*DATA FOR ANALYSIS*.
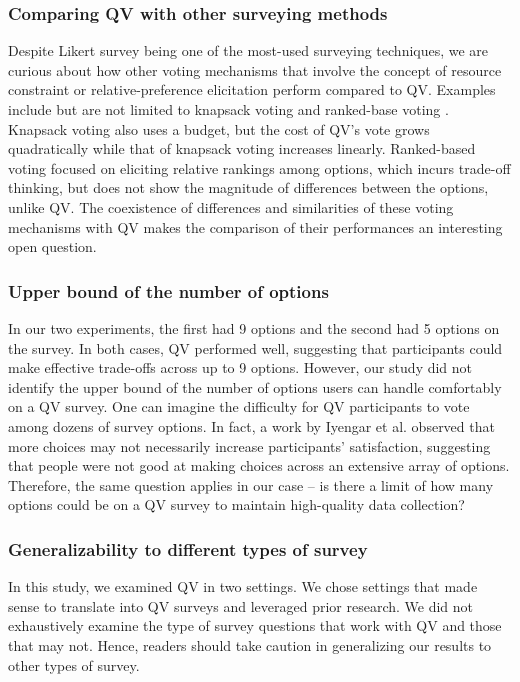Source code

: \subsubsection{Comparing QV with other surveying methods}
Despite Likert survey being one of the most-used surveying techniques, we are curious about how other voting mechanisms that involve the concept of resource constraint or relative-preference elicitation perform compared to QV. Examples include but are not limited to knapsack voting \cite{goel2015knapsack} and ranked-base voting \cite{ledo2018evaluation}. Knapsack voting also uses a budget, but the cost of QV's vote grows quadratically while that of knapsack voting increases linearly. Ranked-based voting focused on eliciting relative rankings among options, which incurs trade-off thinking, but does not show the magnitude of differences between the options, unlike QV. The coexistence of differences and similarities of these voting mechanisms with QV makes the comparison of their performances an interesting open question.

\subsubsection{Upper bound of the number of options}

In our two experiments, the first had 9 options and the second had 5 options on the survey. In both cases, QV performed well, suggesting that participants could make effective trade-offs across up to 9 options. However, our study did not identify the upper bound of the number of options users can handle comfortably on a QV survey. One can imagine the difficulty for QV participants to vote among dozens of survey options. In fact, a work by Iyengar et al. \cite{iyengar2000choice} observed that more choices may not necessarily increase participants' satisfaction, suggesting that people were not good at making choices across an extensive array of options. Therefore, the same question applies in our case -- is there a limit of how many options could be on a QV survey to maintain high-quality data collection?

\subsubsection{Generalizability to different types of survey}
In this study, we examined QV in two settings. We chose settings that made sense to translate into QV surveys and leveraged prior research. We did not exhaustively examine the type of survey questions that work with QV and those that may not. Hence, readers should take caution in generalizing our results to other types of survey.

*TASK OBJECTIVE*. Treating the line with "QV with other" as the last line to include, retype the records exactly from their first line, excluding pictures.

*WORKED SOLUTION*.
Source code

: \subsubsection{Comparing QV with other surveying methods}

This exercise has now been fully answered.